==== SUPPLIED RECORDS
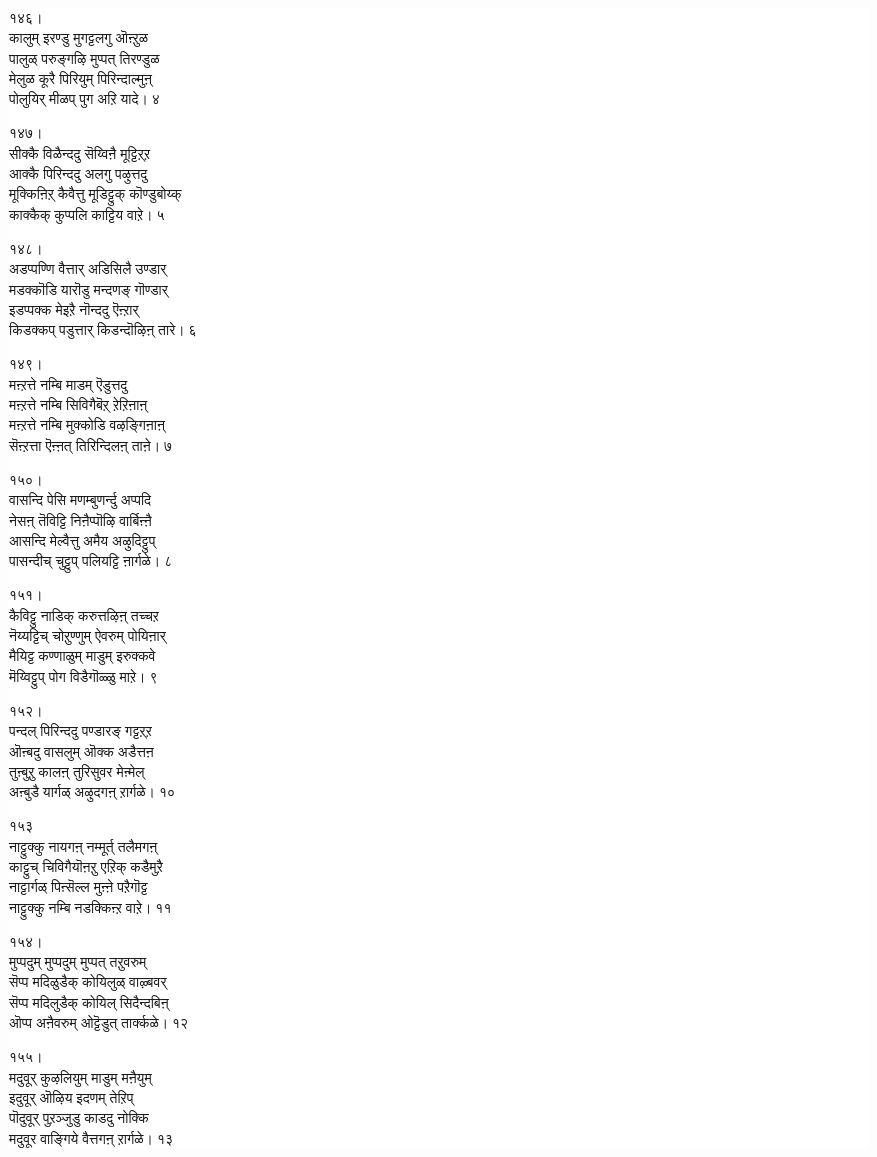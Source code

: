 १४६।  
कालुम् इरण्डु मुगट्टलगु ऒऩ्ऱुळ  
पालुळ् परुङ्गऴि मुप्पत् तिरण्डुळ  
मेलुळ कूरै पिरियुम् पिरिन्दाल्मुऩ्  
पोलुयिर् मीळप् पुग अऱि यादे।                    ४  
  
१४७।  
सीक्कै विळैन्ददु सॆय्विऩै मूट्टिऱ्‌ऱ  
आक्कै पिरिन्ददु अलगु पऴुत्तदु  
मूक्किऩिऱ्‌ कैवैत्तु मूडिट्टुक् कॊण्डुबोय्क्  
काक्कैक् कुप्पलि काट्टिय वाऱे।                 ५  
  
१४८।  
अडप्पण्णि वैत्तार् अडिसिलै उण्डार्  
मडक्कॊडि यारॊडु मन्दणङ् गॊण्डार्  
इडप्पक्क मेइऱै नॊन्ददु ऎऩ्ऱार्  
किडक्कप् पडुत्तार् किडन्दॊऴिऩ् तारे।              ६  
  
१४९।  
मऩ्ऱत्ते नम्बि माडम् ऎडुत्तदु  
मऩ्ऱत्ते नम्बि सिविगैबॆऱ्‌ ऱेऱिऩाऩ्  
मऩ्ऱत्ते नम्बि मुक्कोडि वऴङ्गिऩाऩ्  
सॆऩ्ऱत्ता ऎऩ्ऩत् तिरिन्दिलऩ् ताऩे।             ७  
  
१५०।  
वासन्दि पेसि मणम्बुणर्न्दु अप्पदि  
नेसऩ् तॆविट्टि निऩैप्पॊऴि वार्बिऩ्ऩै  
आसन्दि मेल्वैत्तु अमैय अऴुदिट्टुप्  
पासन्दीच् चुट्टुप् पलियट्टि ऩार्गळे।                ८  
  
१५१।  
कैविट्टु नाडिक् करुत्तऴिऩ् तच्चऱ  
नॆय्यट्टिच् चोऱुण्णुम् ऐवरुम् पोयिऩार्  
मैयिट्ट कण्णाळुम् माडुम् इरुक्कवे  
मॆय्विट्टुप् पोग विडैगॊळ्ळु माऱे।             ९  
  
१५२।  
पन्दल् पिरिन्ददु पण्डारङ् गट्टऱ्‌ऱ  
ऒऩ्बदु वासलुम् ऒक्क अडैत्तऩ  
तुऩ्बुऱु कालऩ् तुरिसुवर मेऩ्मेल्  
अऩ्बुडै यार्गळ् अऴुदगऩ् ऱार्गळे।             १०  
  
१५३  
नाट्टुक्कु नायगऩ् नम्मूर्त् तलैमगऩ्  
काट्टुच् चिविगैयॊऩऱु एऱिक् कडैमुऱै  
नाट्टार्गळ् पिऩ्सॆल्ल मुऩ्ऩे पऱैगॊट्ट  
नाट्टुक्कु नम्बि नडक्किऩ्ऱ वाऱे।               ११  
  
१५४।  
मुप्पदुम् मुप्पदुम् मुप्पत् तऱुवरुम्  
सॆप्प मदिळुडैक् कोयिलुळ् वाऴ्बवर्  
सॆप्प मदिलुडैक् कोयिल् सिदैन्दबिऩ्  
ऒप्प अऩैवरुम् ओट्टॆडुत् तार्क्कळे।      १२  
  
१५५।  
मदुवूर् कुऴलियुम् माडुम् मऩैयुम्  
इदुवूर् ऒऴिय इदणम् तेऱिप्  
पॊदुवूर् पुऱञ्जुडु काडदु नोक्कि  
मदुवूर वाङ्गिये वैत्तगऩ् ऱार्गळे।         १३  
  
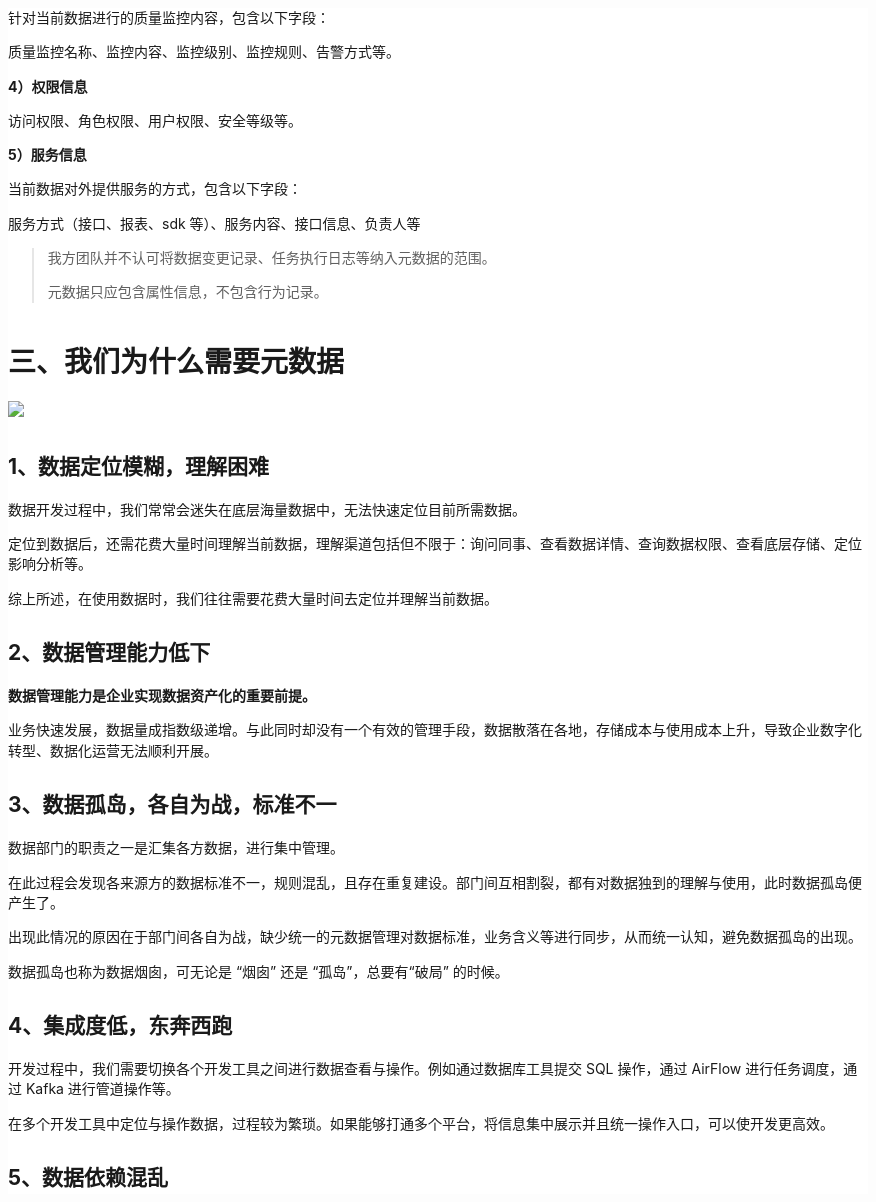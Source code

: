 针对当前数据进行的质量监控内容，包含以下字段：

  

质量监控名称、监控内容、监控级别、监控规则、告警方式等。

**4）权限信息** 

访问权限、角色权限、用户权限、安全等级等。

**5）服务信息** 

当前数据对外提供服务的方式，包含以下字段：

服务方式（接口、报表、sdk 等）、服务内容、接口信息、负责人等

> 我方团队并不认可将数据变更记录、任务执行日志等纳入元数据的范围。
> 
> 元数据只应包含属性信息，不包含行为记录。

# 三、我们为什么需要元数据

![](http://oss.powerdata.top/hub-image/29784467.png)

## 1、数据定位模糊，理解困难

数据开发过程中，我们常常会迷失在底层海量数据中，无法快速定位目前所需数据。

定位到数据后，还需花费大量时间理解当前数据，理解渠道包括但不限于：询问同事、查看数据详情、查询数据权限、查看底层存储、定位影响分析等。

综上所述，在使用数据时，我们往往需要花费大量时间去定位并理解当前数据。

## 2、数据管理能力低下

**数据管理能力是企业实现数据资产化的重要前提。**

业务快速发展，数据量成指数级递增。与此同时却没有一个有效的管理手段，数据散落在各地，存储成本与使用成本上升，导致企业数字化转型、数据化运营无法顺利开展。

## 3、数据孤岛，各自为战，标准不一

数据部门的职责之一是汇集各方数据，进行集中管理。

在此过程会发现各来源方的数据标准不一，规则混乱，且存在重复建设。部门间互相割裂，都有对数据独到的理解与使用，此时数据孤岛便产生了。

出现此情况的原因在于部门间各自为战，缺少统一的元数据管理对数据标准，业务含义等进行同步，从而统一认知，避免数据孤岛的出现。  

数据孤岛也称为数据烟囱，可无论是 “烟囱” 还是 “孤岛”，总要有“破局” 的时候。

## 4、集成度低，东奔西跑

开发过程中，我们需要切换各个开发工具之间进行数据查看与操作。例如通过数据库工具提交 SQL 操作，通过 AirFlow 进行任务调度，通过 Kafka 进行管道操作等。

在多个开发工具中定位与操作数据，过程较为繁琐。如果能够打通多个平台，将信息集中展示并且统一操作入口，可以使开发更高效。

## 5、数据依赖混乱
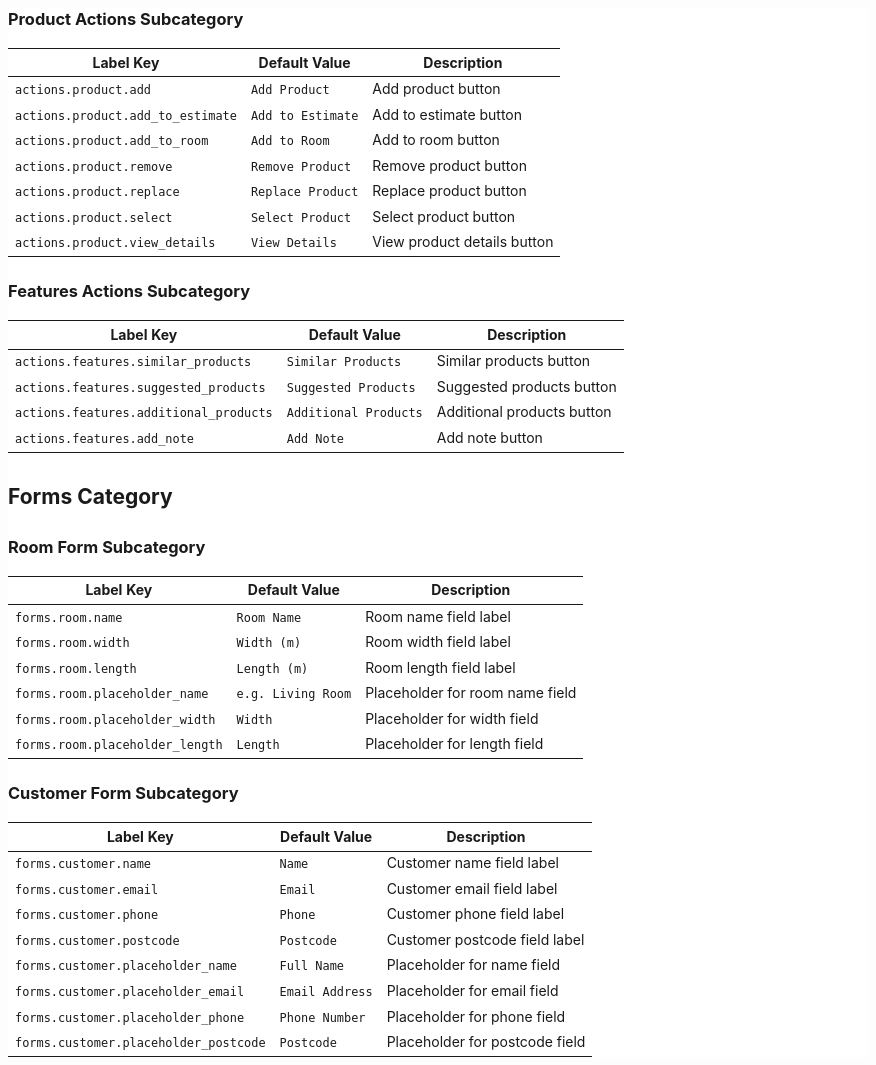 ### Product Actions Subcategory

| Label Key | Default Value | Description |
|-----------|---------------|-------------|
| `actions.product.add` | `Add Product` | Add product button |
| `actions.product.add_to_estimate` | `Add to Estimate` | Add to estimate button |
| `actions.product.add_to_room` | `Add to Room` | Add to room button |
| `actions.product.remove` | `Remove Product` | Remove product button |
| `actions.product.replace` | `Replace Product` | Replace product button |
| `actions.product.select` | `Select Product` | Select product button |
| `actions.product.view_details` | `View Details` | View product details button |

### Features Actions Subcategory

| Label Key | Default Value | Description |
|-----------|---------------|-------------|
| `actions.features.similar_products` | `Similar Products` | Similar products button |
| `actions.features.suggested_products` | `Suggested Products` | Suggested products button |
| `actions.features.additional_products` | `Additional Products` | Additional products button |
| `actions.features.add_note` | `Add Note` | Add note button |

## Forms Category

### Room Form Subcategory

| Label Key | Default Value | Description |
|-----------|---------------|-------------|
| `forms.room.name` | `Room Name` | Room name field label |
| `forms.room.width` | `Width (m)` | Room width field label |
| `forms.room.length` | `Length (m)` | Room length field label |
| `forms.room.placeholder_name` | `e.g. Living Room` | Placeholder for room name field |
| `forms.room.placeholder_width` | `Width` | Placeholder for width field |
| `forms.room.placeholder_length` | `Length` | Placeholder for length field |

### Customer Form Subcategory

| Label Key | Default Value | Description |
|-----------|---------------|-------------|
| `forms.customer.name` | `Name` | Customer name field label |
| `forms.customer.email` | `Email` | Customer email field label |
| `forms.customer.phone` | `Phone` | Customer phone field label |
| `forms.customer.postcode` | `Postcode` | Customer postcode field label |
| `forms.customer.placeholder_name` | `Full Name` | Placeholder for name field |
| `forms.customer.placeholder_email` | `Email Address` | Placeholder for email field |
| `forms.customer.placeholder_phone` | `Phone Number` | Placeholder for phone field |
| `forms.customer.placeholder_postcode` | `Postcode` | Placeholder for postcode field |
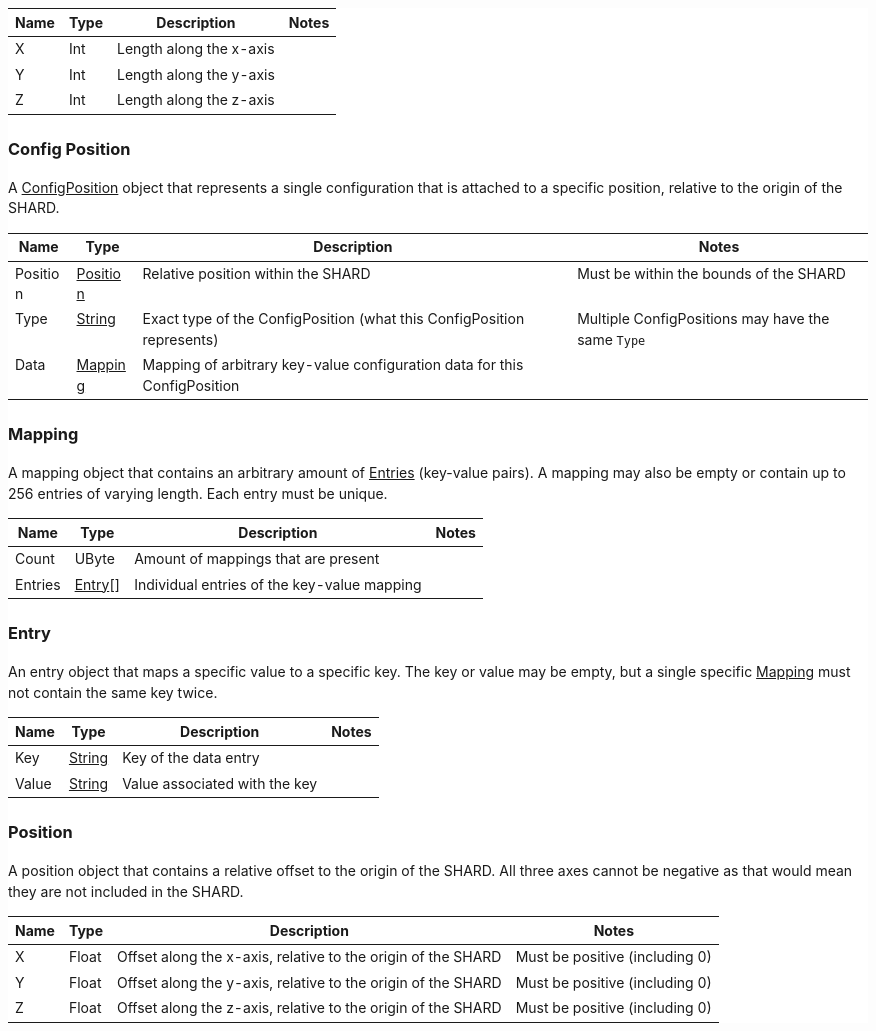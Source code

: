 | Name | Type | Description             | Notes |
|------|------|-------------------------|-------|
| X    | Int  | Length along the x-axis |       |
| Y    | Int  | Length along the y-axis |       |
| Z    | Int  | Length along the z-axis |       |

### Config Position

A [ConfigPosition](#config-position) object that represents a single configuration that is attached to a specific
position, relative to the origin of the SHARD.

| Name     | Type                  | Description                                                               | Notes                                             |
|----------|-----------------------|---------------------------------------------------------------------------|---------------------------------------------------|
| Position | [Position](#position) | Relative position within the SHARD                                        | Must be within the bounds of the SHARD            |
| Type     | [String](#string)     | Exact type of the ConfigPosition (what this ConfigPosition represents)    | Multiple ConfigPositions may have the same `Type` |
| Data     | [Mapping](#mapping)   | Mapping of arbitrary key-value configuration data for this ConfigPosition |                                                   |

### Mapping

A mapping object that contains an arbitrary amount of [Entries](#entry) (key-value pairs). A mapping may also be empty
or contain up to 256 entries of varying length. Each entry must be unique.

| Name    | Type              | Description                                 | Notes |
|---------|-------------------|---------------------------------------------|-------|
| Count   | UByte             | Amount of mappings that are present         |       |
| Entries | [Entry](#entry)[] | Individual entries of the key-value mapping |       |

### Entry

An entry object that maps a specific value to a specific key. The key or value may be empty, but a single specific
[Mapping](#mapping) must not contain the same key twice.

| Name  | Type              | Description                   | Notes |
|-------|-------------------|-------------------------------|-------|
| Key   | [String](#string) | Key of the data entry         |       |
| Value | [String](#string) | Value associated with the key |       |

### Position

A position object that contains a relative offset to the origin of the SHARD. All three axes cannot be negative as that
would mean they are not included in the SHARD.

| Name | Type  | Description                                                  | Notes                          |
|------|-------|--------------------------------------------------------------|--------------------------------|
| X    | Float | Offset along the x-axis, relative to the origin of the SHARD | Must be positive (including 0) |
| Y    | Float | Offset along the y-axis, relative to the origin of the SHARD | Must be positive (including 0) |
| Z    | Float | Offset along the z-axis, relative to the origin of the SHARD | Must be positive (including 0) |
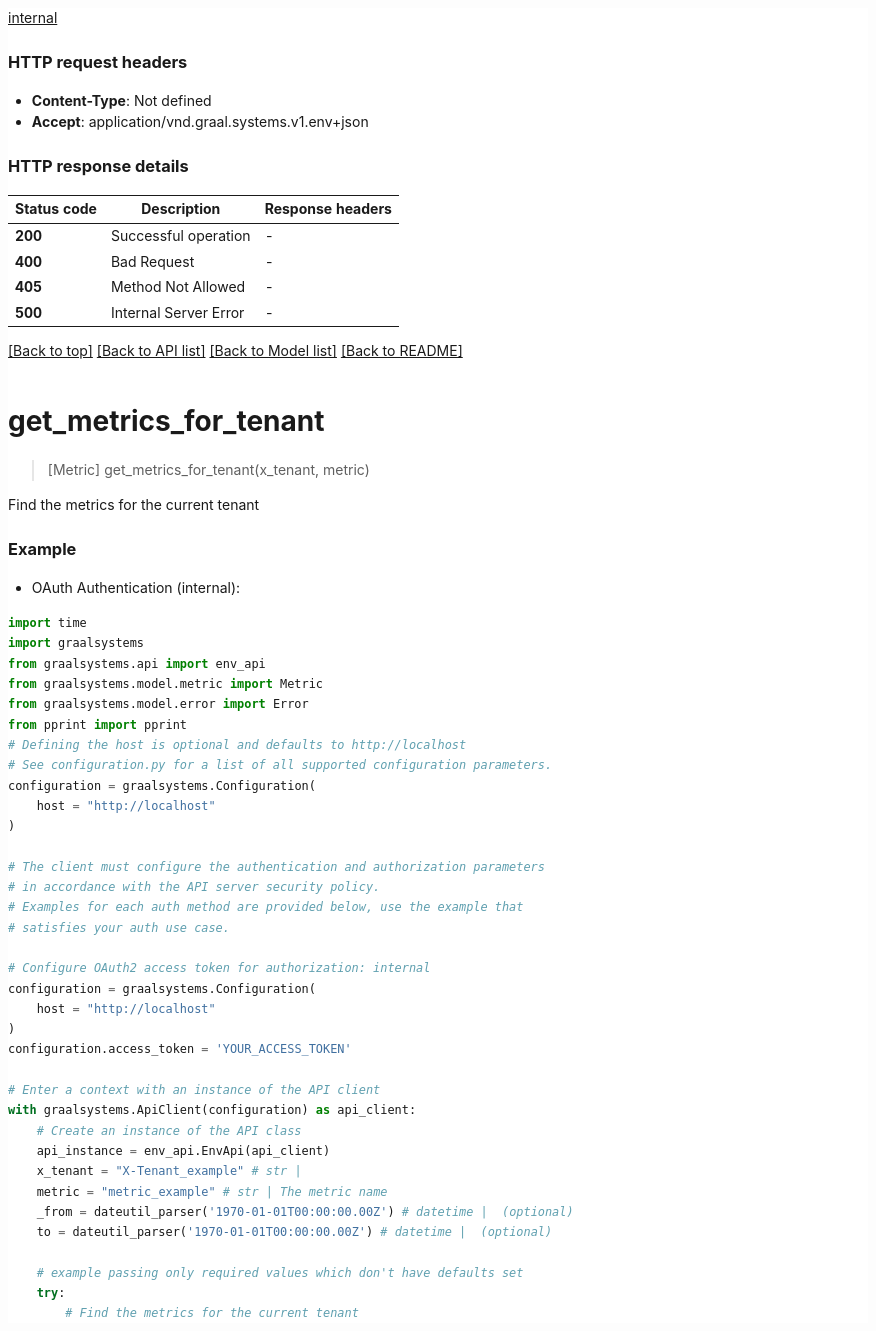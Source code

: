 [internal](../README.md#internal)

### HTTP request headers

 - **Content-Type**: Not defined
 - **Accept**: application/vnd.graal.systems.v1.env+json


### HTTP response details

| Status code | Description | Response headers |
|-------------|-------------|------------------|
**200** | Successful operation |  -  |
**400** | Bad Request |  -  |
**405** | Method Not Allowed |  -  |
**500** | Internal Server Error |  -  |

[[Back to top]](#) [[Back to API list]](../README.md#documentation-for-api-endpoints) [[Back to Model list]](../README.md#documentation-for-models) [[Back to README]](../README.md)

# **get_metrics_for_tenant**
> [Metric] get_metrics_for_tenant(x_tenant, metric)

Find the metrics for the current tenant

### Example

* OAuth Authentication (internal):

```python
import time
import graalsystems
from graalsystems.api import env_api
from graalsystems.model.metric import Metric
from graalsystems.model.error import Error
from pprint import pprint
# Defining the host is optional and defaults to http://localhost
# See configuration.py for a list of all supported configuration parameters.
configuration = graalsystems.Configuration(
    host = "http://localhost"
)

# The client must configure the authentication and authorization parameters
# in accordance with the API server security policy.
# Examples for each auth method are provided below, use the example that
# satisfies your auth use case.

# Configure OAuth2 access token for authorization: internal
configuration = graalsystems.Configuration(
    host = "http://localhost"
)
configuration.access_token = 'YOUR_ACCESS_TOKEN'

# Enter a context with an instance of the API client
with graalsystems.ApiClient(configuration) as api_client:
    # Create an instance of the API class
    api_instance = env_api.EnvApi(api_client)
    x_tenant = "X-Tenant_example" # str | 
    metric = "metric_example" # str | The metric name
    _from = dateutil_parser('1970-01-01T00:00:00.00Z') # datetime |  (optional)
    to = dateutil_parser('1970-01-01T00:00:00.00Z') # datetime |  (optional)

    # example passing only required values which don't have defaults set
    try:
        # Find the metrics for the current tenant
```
========
Each line in the listing above that includes "包含以下字段" is to be copied.

TASK OUTPUT.
: 针对当前数据进行的质量监控内容，包含以下字段：
当前数据对外提供服务的方式，包含以下字段：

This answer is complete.